§ **Required action**
The answer is the set of lines that include "Ensino", copied from the data below.
*** Material for this task
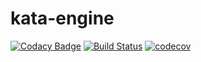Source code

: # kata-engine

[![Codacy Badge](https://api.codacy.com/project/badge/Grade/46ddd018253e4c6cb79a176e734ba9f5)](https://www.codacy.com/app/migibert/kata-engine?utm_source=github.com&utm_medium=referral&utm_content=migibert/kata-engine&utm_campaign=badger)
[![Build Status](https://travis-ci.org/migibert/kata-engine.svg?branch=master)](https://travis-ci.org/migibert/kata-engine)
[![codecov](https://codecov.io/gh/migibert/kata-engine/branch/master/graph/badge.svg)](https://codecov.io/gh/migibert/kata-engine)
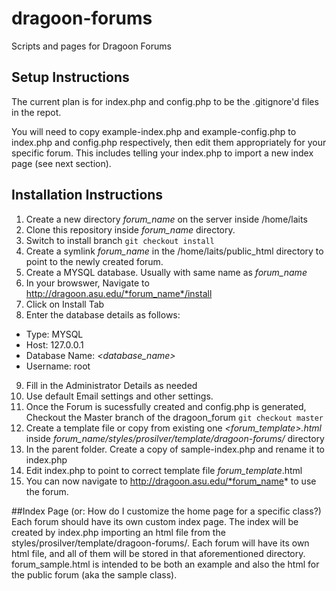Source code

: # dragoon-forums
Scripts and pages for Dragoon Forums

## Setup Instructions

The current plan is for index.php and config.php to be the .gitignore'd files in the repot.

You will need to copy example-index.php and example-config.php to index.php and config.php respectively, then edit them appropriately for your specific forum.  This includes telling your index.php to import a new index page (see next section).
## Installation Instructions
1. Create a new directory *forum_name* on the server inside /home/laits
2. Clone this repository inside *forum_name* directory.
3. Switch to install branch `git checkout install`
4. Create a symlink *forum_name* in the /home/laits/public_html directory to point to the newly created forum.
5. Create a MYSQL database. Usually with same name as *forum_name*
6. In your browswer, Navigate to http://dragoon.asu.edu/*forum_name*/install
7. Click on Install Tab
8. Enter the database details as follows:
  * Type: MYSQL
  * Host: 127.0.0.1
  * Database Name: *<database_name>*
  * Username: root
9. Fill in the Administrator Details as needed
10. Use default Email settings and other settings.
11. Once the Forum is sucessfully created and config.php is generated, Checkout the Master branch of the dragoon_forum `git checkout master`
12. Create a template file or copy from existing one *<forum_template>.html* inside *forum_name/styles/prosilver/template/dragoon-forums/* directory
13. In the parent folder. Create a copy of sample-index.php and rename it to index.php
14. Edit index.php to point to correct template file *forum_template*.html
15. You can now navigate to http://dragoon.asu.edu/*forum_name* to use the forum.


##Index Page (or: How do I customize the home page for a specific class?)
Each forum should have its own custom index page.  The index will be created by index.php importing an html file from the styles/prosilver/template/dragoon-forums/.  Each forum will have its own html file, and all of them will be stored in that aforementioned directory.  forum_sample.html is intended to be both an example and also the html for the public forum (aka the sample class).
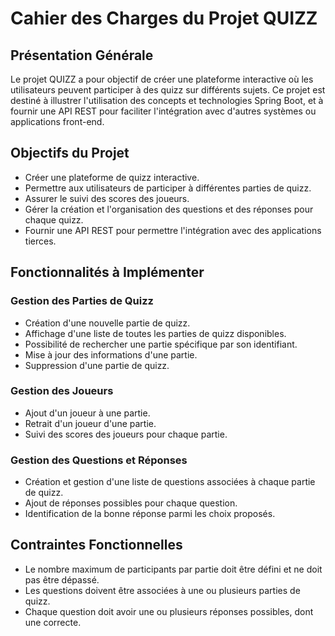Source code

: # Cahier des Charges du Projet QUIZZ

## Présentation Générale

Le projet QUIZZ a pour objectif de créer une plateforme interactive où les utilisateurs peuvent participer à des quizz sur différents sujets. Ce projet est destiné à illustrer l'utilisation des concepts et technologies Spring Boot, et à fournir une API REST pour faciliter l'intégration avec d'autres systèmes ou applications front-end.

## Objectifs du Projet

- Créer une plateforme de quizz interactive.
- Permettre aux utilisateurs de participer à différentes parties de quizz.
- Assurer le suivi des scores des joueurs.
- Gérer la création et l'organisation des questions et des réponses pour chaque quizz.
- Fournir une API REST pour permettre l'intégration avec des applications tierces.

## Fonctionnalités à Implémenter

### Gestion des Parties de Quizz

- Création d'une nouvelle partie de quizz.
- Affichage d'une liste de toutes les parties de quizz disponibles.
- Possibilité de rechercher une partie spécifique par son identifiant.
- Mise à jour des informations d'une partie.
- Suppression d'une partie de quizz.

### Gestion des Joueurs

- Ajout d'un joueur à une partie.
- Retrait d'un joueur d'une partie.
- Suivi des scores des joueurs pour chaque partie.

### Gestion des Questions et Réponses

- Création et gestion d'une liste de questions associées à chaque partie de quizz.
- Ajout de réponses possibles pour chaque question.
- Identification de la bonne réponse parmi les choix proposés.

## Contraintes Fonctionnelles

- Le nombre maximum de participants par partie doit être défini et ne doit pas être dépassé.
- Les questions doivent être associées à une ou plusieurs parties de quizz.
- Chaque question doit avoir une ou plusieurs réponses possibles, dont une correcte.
******
*** Material for this task
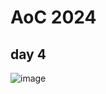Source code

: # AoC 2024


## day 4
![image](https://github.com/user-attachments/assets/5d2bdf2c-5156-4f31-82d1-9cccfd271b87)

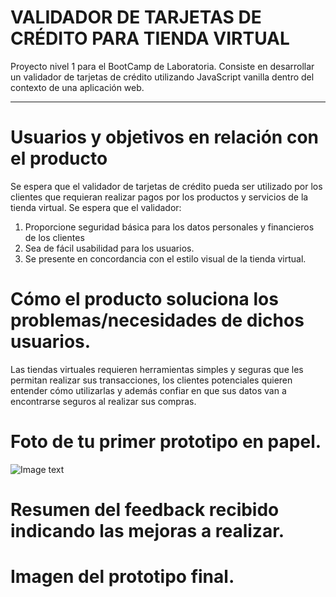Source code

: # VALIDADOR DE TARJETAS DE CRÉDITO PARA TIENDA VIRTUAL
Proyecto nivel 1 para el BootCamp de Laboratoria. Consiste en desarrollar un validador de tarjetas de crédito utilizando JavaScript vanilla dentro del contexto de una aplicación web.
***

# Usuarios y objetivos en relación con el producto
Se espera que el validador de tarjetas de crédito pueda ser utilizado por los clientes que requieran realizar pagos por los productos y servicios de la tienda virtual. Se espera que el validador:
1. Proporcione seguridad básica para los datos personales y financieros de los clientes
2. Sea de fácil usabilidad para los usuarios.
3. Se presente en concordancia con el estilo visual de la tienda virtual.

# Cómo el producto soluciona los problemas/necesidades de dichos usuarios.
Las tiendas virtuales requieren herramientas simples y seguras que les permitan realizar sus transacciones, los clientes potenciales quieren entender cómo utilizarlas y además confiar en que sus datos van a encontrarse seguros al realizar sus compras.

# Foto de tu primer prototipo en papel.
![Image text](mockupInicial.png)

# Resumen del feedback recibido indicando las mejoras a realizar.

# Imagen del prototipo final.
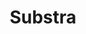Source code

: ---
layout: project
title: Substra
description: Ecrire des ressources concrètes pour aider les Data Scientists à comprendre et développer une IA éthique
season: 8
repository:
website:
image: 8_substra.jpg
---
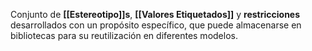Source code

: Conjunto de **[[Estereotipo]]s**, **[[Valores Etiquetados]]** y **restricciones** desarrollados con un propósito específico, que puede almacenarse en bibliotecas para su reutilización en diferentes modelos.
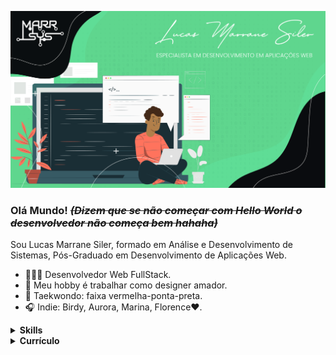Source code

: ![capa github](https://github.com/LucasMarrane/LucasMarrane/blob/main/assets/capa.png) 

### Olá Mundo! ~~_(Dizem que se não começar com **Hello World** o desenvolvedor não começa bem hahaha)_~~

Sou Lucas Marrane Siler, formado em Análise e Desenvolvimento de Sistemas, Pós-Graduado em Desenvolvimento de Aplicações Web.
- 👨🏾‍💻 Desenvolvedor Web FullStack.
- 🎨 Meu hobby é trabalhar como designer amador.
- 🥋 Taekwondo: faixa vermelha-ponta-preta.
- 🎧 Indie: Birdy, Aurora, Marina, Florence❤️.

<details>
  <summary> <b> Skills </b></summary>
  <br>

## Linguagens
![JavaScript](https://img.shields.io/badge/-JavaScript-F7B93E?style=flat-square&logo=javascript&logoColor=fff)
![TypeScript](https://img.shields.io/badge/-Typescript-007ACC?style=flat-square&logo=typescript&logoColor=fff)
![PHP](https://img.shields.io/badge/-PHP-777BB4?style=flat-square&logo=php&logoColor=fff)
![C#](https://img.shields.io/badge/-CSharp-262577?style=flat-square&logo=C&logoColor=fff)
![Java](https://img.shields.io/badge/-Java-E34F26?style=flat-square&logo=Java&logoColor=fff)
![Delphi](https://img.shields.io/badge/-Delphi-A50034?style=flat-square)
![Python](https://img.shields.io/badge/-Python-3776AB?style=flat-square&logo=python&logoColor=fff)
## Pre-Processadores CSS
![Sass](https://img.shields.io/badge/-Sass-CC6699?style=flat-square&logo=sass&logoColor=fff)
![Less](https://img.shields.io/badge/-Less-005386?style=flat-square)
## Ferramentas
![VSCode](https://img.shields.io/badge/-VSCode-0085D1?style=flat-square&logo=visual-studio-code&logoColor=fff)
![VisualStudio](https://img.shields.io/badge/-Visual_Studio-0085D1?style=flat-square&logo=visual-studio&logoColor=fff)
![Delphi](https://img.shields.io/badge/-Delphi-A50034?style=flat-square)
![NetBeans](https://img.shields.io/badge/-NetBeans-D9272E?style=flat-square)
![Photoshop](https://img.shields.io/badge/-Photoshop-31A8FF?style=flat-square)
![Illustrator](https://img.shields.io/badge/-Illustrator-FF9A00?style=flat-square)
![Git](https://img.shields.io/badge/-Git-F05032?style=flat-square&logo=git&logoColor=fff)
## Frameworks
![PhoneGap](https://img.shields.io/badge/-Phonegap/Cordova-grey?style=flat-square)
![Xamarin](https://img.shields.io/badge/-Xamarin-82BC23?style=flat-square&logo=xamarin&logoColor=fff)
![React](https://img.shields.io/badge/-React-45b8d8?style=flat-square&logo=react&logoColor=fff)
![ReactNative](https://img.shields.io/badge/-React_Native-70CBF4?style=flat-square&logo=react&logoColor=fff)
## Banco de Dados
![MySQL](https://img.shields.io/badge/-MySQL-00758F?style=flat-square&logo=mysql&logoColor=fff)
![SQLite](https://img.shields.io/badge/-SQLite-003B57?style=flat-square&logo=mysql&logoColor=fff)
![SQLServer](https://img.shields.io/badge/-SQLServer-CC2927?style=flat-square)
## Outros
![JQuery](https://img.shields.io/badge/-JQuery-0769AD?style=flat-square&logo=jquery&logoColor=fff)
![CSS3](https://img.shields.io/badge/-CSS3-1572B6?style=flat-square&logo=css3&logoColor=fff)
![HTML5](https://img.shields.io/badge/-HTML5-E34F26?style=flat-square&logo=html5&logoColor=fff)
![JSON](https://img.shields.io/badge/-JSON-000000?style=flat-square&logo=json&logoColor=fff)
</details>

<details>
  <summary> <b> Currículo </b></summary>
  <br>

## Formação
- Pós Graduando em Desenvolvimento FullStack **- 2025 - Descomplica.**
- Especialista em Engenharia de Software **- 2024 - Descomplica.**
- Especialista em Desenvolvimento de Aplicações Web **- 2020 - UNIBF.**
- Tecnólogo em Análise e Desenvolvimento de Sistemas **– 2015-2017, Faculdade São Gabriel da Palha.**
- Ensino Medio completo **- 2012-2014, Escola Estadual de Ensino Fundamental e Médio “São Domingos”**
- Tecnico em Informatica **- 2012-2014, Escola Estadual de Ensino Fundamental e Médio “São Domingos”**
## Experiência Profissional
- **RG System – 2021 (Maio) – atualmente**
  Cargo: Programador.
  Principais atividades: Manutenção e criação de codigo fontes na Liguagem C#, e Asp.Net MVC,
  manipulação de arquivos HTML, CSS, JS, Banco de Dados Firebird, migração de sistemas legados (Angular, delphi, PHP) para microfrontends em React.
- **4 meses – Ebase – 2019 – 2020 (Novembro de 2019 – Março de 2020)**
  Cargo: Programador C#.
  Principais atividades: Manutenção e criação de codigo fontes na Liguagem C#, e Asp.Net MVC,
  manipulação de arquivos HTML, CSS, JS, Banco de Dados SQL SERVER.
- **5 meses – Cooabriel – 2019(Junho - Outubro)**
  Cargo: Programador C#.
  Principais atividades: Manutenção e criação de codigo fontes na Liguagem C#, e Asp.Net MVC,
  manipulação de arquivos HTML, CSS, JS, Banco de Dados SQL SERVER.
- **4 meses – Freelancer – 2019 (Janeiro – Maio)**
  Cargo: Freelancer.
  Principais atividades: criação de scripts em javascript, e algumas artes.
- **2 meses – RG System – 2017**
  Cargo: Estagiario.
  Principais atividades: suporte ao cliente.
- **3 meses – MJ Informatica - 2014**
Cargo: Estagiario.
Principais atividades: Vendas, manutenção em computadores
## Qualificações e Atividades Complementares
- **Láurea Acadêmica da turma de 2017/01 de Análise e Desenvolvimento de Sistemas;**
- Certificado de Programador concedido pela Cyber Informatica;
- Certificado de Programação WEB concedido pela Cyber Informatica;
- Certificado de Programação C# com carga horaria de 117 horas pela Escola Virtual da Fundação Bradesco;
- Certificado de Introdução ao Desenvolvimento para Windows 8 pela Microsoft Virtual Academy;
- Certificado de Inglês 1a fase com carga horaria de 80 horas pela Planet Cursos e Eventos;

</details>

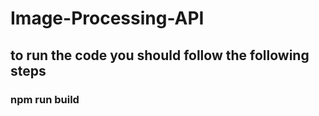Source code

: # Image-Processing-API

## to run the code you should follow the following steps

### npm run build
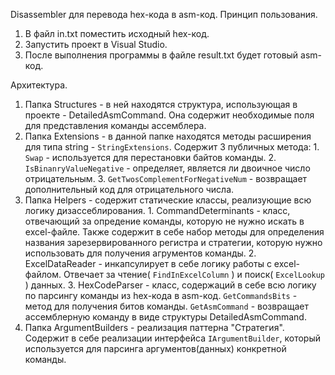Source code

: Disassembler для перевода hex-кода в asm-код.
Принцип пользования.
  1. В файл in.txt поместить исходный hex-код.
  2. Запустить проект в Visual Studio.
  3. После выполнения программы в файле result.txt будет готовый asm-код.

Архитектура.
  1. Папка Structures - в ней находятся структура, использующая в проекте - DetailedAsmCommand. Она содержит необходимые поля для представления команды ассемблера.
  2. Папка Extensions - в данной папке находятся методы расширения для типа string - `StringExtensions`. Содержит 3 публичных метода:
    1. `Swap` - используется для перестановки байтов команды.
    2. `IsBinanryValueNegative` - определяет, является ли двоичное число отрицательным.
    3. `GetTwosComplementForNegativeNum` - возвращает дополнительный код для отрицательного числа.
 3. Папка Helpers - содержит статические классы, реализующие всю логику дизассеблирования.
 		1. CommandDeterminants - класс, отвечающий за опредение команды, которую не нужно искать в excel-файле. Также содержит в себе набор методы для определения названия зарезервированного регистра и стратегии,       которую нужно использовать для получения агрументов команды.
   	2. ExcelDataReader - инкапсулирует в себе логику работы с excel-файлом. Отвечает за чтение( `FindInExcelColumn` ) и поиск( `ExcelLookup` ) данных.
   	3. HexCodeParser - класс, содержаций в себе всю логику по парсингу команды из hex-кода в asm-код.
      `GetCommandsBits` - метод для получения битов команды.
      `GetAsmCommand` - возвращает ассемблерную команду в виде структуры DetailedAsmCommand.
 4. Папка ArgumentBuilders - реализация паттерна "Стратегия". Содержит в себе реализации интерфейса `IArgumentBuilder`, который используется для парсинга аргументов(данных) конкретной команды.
******
*** Material for this task
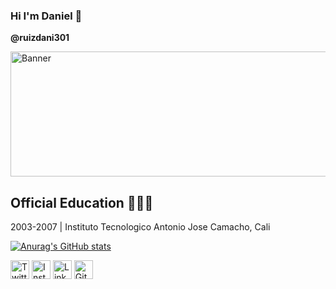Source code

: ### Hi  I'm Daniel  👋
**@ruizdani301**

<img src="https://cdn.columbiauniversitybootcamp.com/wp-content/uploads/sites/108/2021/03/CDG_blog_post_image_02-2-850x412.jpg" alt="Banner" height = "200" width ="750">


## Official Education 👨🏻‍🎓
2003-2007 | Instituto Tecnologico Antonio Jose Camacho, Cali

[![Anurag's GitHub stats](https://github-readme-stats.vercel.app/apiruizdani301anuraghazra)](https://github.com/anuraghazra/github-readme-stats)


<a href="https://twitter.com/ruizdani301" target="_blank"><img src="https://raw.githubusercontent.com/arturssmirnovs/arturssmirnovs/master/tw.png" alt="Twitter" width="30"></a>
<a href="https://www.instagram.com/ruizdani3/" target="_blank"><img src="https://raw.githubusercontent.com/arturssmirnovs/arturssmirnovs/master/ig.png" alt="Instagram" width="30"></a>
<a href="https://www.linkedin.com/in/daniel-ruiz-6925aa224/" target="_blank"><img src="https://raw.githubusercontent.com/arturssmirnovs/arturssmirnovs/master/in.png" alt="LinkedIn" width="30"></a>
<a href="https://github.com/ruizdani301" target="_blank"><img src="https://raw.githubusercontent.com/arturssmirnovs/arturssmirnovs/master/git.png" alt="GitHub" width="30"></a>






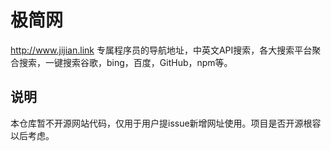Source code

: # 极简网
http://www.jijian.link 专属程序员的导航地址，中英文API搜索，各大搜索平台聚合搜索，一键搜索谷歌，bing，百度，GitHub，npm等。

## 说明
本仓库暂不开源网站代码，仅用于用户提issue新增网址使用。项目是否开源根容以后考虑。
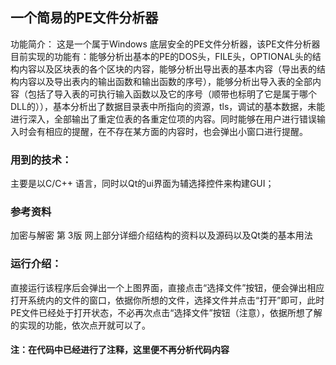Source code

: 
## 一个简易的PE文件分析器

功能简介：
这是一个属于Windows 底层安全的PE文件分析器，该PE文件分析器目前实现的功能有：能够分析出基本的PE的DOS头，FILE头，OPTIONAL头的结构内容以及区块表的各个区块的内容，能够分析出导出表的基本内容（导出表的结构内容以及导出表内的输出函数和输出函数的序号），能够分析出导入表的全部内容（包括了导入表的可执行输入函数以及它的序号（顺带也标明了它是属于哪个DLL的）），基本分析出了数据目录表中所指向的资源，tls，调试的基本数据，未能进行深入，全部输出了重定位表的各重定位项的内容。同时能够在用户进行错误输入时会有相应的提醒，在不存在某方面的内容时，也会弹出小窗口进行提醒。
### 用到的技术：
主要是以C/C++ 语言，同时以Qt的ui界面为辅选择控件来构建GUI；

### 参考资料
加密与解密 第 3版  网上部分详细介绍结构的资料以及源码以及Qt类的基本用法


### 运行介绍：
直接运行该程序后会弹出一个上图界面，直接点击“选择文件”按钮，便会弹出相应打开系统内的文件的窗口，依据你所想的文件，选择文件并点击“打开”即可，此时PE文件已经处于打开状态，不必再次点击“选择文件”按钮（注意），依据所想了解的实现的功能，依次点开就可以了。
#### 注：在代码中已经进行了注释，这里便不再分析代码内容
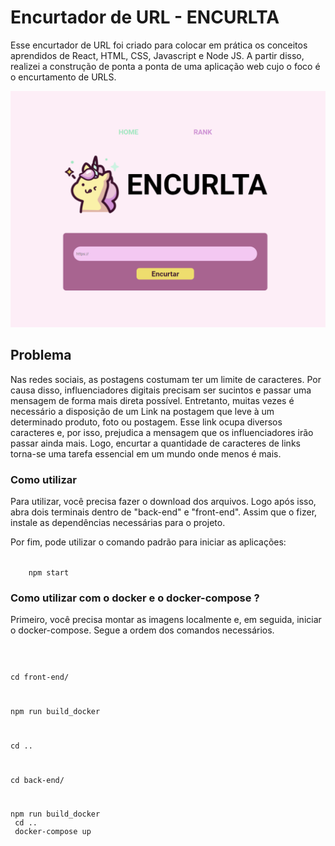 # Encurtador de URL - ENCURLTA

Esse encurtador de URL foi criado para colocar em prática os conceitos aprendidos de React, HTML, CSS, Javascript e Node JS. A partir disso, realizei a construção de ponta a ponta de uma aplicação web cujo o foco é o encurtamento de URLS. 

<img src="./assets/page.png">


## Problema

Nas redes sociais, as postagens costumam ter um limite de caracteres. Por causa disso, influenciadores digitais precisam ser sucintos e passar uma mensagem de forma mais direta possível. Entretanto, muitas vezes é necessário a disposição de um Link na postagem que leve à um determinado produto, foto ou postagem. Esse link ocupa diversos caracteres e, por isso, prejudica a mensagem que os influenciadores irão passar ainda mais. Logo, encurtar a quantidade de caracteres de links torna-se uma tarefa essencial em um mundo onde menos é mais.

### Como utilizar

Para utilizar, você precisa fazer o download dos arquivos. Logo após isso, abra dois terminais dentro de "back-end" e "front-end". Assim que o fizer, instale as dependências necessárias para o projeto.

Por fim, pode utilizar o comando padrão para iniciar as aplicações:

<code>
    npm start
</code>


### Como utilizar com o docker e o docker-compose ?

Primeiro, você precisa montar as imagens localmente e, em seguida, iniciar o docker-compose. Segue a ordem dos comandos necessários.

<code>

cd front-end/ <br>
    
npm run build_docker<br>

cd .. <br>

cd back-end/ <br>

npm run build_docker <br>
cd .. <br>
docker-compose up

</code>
******
§ **Output of the exercise**
- Ensino Medio completo **- 2012-2014, Escola Estadual de Ensino Fundamental e Médio “São Domingos”**
- Tecnico em Informatica **- 2012-2014, Escola Estadual de Ensino Fundamental e Médio “São Domingos”**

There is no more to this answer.